Skenario adanya lonjakan angka kasus bakal menyebabkan pembatasan mobilitas dan aktivitas perekonomian, sehingga akan ada anggaran tambahan yang dibutuhkan untuk mendukung program kesehatan dan perlindungan sosial masyarakat. Harus ada program-program kementerian/lembaga yang dialihkan kalau angka kasus Covid-19 kembali melonjak. Tapi, kalau tidak, ya, kita bisa terus lanjutkan upaya pemulihan, katanya.

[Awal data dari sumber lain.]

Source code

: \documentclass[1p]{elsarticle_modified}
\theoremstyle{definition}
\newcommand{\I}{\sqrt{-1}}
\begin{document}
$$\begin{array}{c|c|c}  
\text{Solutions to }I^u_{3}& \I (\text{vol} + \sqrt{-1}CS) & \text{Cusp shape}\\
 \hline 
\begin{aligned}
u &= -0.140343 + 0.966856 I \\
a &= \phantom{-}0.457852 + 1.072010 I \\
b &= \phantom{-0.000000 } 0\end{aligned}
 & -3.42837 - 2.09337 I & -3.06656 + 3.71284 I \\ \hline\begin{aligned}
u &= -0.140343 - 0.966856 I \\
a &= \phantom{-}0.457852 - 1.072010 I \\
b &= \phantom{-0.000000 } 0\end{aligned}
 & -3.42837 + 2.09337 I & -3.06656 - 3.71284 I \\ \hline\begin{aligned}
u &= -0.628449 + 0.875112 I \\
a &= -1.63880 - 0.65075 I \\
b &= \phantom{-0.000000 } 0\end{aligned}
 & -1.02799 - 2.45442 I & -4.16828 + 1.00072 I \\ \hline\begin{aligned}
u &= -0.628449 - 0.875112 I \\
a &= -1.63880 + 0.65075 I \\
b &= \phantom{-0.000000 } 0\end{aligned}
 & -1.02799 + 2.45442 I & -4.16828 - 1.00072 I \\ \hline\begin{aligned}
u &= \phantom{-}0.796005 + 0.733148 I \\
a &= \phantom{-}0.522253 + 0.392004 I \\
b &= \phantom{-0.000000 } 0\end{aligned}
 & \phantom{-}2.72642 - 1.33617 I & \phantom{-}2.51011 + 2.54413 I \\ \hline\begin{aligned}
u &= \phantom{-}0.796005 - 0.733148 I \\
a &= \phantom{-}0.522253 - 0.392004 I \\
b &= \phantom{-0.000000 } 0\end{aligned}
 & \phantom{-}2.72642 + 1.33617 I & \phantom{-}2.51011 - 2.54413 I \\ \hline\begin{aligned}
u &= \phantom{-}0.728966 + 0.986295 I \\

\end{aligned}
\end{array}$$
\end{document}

Sri Mulyani menambahkan, secara khusus alokasi perlindungan sosial dalam Rancangan APBN sebagai antisipasi ketidakpastian perkembangan penanggulangan pandemi tahun depan sebesar Rp 153,7 triliun. Alokasi itu mencakup perlindungan sosial regular, seperti Program Keluarga Harapan, kartu sembako, dan Kartu Prakerja. Berikutnya, tambahan perlindungan sosial berupa bantuan sosial tunai, kartu sembako PPKM, dan bantuan kuota Internet jika dibutuhkan. Kami akan coba stabil di kisaran belanja Rp 2.700 triliun, dan akan melihat dengan teliti setiap komponen belanja yang krusial, seperti untuk kebutuhan sektor kesehatan.